--- WORK INSTRUCTION ---
Select and copy out every line in the records containing "that".

--- SOURCE MATERIAL ---
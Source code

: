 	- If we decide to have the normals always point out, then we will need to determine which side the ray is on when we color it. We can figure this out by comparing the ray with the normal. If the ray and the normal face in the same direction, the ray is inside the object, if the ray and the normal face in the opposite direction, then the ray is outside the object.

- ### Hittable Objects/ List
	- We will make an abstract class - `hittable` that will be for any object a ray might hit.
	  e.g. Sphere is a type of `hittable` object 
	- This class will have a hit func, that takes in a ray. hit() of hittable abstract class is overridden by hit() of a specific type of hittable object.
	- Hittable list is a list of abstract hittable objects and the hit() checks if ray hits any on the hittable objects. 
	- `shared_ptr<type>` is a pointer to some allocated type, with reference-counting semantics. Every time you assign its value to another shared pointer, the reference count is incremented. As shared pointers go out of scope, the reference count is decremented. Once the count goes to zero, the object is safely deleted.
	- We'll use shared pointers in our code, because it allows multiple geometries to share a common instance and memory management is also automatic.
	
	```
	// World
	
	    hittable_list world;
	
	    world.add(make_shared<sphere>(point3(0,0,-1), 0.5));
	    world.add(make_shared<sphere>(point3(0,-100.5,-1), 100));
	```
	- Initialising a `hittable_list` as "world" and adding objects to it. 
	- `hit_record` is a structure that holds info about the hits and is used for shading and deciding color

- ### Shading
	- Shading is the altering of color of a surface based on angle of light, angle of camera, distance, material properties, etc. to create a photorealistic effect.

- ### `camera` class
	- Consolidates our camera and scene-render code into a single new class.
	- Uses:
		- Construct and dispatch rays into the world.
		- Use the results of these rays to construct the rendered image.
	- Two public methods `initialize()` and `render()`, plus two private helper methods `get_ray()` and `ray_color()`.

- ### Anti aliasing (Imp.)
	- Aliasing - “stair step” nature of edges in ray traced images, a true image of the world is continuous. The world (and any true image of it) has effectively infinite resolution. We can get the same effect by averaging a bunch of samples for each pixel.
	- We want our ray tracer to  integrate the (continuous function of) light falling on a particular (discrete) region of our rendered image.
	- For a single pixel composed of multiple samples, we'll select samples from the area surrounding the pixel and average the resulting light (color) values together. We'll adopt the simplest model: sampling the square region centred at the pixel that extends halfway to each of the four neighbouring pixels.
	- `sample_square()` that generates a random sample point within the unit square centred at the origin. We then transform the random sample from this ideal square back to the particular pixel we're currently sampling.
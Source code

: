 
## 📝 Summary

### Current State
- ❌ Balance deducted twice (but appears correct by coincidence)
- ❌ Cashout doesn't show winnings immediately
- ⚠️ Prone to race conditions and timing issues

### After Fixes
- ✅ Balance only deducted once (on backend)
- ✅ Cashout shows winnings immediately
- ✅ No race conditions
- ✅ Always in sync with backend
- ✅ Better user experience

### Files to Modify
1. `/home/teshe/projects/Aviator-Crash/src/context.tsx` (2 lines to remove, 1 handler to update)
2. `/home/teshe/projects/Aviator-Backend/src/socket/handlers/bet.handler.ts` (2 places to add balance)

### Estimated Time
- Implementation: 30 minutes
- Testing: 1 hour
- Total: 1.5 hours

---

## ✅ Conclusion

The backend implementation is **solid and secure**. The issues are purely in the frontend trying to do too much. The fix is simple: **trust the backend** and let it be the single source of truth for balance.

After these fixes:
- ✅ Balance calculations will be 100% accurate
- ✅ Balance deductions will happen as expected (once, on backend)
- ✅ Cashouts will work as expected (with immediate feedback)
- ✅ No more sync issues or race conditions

--- EXPECTED ANSWER ---
	- We will make an abstract class - `hittable` that will be for any object a ray might hit.
	- This class will have a hit func, that takes in a ray. hit() of hittable abstract class is overridden by hit() of a specific type of hittable object.
	- `hit_record` is a structure that holds info about the hits and is used for shading and deciding color
	- For a single pixel composed of multiple samples, we'll select samples from the area surrounding the pixel and average the resulting light (color) values together. We'll adopt the simplest model: sampling the square region centred at the pixel that extends halfway to each of the four neighbouring pixels.
	- `sample_square()` that generates a random sample point within the unit square centred at the origin. We then transform the random sample from this ideal square back to the particular pixel we're currently sampling.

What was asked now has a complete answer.